* _Assigned task_
Write out exactly, and only, the lines below from the line with "I want to make" through the line with "JSF e JPA...'"; pictures do not belong in the copy.

[[ Extracted entries, beginning ]]

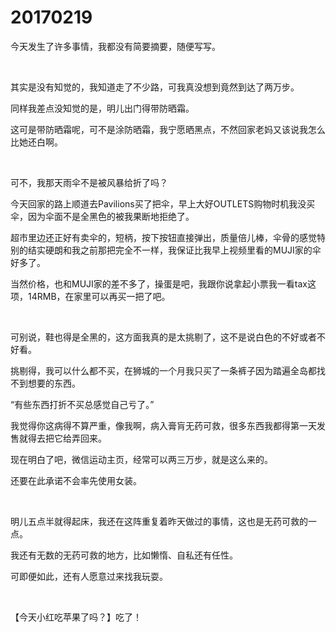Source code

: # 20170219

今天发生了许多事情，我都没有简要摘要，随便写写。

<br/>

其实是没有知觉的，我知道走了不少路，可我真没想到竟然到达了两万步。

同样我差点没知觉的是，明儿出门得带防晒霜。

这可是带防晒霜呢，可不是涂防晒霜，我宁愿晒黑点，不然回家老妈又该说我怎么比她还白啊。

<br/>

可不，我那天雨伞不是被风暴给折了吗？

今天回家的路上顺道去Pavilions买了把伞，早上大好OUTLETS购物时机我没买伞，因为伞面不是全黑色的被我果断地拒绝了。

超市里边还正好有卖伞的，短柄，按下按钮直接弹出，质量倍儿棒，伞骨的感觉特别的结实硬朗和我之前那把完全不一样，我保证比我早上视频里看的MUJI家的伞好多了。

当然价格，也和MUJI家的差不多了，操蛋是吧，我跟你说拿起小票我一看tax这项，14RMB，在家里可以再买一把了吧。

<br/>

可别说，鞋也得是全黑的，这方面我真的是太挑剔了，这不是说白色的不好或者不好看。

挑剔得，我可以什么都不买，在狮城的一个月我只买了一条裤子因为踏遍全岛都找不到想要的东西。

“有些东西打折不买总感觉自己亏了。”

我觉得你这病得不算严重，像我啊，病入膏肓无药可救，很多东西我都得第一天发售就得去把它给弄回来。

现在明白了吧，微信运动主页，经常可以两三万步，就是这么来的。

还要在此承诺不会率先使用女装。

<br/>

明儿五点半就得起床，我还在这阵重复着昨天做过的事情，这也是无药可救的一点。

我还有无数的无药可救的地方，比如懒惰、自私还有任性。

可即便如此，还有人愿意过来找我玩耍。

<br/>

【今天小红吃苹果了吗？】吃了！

[[ Extracted entries, end ]]
[[ Extracted entries, beginning ]]

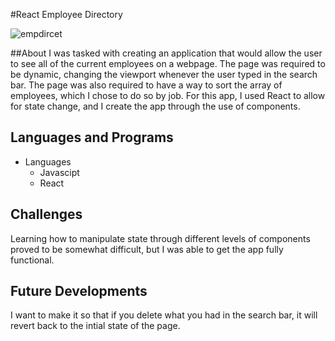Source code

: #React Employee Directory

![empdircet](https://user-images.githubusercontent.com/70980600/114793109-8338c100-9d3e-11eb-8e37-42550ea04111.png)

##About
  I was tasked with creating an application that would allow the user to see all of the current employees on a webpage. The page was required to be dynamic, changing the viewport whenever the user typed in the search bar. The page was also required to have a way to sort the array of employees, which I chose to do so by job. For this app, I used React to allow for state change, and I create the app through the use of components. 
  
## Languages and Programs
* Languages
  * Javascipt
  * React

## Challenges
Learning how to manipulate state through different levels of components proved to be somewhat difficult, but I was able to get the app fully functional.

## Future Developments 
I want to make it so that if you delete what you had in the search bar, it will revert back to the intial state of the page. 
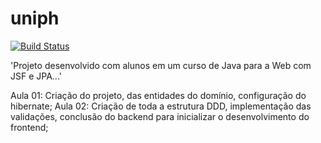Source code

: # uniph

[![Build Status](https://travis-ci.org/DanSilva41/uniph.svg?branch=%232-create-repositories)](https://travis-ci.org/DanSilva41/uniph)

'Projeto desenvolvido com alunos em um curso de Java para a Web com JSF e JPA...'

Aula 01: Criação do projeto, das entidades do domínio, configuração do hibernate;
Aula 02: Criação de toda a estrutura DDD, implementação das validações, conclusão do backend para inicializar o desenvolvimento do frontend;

[[ Extracted entries, end ]]
[[ Extracted entries, beginning ]]

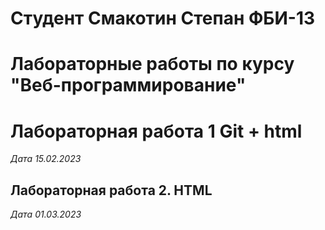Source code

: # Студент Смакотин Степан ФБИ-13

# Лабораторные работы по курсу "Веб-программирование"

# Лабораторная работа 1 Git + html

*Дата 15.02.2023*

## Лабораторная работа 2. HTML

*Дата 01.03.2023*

[[ Extracted entries, end ]]

* _Written answer_
I want to make it so that if you delete what you had in the search bar, it will revert back to the intial state of the page. 
Source code

: # uniph

[![Build Status](https://travis-ci.org/DanSilva41/uniph.svg?branch=%232-create-repositories)](https://travis-ci.org/DanSilva41/uniph)

'Projeto desenvolvido com alunos em um curso de Java para a Web com JSF e JPA...'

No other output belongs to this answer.